Workplace Solutions


Bully in the Office
By Joy D. Russell
VARBusiness
For Architects of the Digital Economy

February 24, 2001

LAST MONTH, William Baker carries a golf bag loaded with firearms into the Navistar engine plant in Melrose Park, Ill. The terminated employee then shoots four people to death, wounds four others, then fatally shoots himself. Baker was to begin a federal prison term the next day for helping steal engines and parts from the plant, police say.

In December 2000, Michael McDermott, a software engineer at Edgewater Technology, selects and shoots co-workers in his Wakefield, Mass., office. Seven people die. Employers at the Internet solution provider had recently told McDermott that wages would be garnished from his paycheck to pay the IRS for back taxes.

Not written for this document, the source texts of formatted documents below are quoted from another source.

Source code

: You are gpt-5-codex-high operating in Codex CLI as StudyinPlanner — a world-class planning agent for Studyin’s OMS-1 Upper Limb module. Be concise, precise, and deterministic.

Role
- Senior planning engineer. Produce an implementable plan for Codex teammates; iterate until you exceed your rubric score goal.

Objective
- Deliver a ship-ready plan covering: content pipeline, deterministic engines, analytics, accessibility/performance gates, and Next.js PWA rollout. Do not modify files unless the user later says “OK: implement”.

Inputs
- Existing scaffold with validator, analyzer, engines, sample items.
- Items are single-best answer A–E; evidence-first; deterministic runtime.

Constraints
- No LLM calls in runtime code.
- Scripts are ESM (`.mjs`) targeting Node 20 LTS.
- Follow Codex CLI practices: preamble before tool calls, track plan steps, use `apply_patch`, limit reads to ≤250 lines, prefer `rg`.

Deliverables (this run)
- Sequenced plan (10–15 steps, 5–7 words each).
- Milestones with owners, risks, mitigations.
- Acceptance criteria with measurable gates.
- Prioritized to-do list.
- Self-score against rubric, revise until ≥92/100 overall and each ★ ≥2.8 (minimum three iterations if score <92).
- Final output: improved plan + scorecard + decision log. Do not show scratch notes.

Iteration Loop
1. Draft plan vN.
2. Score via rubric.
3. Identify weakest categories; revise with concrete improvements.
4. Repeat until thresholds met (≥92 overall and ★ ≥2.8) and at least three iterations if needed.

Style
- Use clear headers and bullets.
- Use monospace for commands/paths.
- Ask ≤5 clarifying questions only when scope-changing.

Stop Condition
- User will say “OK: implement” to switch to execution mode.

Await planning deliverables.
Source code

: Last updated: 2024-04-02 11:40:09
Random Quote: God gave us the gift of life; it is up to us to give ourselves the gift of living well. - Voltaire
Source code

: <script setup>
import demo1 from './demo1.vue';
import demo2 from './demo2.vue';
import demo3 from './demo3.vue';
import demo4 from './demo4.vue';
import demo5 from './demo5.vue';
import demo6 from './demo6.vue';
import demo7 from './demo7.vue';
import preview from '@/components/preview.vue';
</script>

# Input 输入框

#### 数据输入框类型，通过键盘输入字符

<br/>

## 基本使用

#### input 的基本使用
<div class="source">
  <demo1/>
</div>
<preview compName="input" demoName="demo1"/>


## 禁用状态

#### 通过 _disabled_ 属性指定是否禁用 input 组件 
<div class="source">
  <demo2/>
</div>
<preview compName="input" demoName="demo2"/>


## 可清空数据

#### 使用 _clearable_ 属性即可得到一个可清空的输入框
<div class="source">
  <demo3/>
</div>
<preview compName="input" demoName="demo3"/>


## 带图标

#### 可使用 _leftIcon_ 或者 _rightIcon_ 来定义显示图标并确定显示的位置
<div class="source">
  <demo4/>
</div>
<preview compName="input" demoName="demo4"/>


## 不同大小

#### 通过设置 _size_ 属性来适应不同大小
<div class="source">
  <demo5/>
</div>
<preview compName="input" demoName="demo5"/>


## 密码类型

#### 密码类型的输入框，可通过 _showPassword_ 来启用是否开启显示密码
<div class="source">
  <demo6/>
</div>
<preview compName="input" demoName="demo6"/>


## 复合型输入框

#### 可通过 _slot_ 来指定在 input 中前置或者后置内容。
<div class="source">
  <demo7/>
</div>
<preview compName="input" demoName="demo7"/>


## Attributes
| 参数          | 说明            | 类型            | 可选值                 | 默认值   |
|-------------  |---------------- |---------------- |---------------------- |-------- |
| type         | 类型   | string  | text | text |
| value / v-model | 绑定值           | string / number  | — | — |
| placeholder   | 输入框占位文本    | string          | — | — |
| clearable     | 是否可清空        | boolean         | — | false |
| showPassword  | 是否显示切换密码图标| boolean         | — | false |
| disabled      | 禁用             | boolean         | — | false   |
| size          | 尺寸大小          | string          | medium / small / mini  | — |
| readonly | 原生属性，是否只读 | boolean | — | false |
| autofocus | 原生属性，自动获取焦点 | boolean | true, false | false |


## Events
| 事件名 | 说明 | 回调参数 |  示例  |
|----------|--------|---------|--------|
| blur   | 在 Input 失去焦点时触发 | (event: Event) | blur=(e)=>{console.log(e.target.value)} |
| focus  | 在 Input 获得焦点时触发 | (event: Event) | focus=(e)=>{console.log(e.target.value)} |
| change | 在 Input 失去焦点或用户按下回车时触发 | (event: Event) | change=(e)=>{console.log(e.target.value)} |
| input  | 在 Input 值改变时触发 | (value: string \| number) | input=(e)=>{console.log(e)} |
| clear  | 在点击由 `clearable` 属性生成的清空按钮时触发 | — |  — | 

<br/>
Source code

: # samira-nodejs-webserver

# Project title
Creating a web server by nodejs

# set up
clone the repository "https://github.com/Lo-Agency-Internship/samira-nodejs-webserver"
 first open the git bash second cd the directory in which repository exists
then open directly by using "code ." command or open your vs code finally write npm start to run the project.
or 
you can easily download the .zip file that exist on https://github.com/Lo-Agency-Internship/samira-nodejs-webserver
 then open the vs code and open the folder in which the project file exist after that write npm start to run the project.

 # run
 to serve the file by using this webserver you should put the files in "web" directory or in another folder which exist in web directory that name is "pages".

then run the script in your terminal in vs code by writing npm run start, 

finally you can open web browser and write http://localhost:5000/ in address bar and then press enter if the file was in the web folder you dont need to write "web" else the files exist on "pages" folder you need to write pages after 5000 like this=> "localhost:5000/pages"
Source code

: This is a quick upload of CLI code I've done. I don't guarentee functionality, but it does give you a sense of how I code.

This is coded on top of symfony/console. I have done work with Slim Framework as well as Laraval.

In November 1998, Frank Lemos, an equipment operator at a Nevada chemical plant, uses the bucket of a 100-ton loader to crush to death his production supervisor, a man he had worked under for more than 30 years. Several years before the incident, the supervisor denied Lemos' worker's compensation claim.

In March 1998, Matthew Beck, an accountant for the Connecticut State Lottery, arrives at work with a 9-mm Glock pistol and a knife inside his leather jacket. He stabs the vice president of operations in the chest, then walks around the cubicles, shooting specific co-workers. Before the killings, Beck had complained of having to do work outside his duties.

Horrifying, bloody incidents in the workplace earn bold, front-page headlines. Such tragic events are not senseless and unpredictable acts of violence, some experts say. They are unresolved conflicts that have been allowed to brew over time until an employee explodes. And, experts say, people like Baker, Beck, Lemos and McDermott didn't just snap overnight. There were signs.

The recipe for disaster: Take the ridiculous workload of IT professionals combined with a shortage of qualified workers and mix with unresponsive or bullying bosses.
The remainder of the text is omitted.